熊本は前節、今治と対戦。序盤に訪れた相手の時間帯をしのいだあとはボールを保持して攻め込む流れを作ったが、36分に先制点を献上。後半もボールは握りながら決定的な形を多くは作れず、シュート6本にとどまって完封負けを喫した。
大木 武監督は「ゴール前にボールが入ってもシュートにならず、1点が遠かった」と話し、クロスへの入り方や精度を課題に挙げる。佐藤 優也が「1点取られても、2点目は取られないようにという部分では、最近のゲームはできているのかなと思う」と話すように、守備での手ごたえは感じられているからこそ、攻撃の質が問われる。

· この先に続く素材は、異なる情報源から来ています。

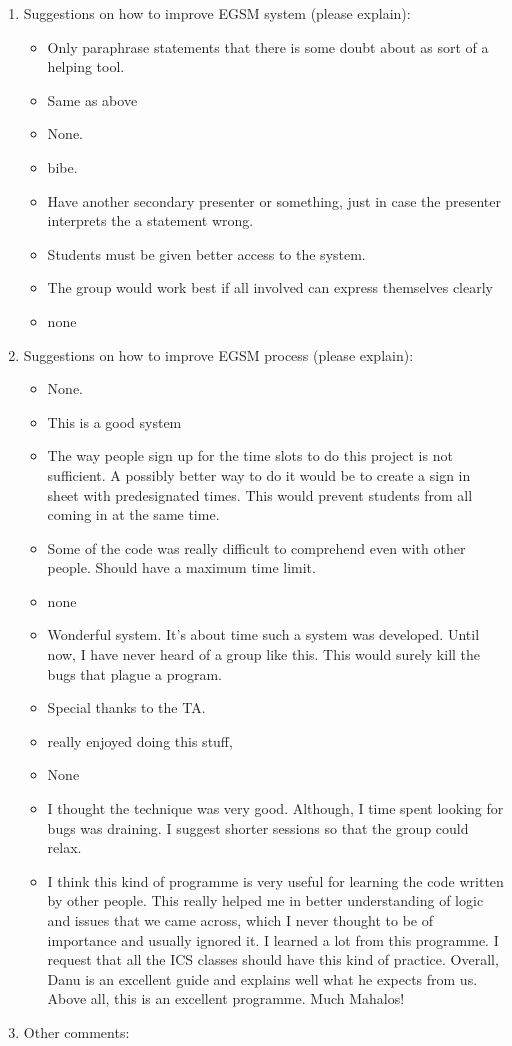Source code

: \begin{enumerate}
\item Suggestions on how to improve EGSM system (please explain):

\begin{itemize}
\item Only paraphrase statements that there is some doubt about as sort of a
helping tool.
\item Same as above
\item None.
\item bibe.
\item Have another secondary presenter or something, just in case the
presenter interprets the a statement wrong.
\item Students must be given better access to the system. 
\item The group would work best if all involved can express themselves clearly
\item none
\end{itemize}


\item Suggestions on how to improve EGSM process (please explain):
\begin{itemize}
\item None.
\item This is a good system
\item The way people sign up for the time slots to do this project is 
not sufficient.  A possibly better way to do it would be to create 
a sign in sheet with predesignated times.  This would prevent students
from all coming in at the same time.
\item Some of the code was really difficult to comprehend even with other
people.  Should have a maximum time limit.
\item none
\item Wonderful system.  It's about time such a system was developed.  Until
now, I have never heard of a group like this.  This would surely kill
the bugs that plague a program.
\item Special thanks to the TA.
\item really enjoyed doing this stuff, 
\item None
\item I thought the technique was very good.  Although, I time spent looking
for bugs was draining.  I suggest shorter sessions so that the group
could relax.
\item 
I think this kind of programme is very useful for learning the code
written by other people.  This really helped me in better
understanding of logic and issues that we came across, which I never
thought to be of importance and usually ignored it.  I learned a lot
from this programme.  I request that all the ICS classes should have
this kind of practice.  Overall, Danu is an excellent guide and
explains well what he expects from us. Above all, this is an excellent
programme.  Much Mahalos!
\end{itemize}


\item Other comments:


\end{enumerate}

対する愛媛は前節・いわき戦、佐藤 亮の見事なFKで先制しながら、追いつかれる形で引き分け。これで4戦未勝利となったが、2試合続けて勝点1を積み、19位の山口との勝点差は『2』に縮まった。ただ、前節でシュート数3本にとどまったことを受けて、「2点、3点を取りにいくメンタリティーと質を追求していかなければいけない」と石丸 清隆監督は話す。
それでも、白坂 楓馬は「局面の要所要所で勝てていたところもあった」と前向きに捉えている。タフなサッカーを展開するいわきに対して、球際の強さや執着心を表現できたことはプラス材料。今節で勝利を収めても残留圏までの浮上はできないものの、最下位を脱する可能性はあるため、5試合ぶりの勝利を欲する思いは強いだろう。
お互いの状況を踏まえると、最後まで攻め合う、見ごたえのある展開になりそうだ。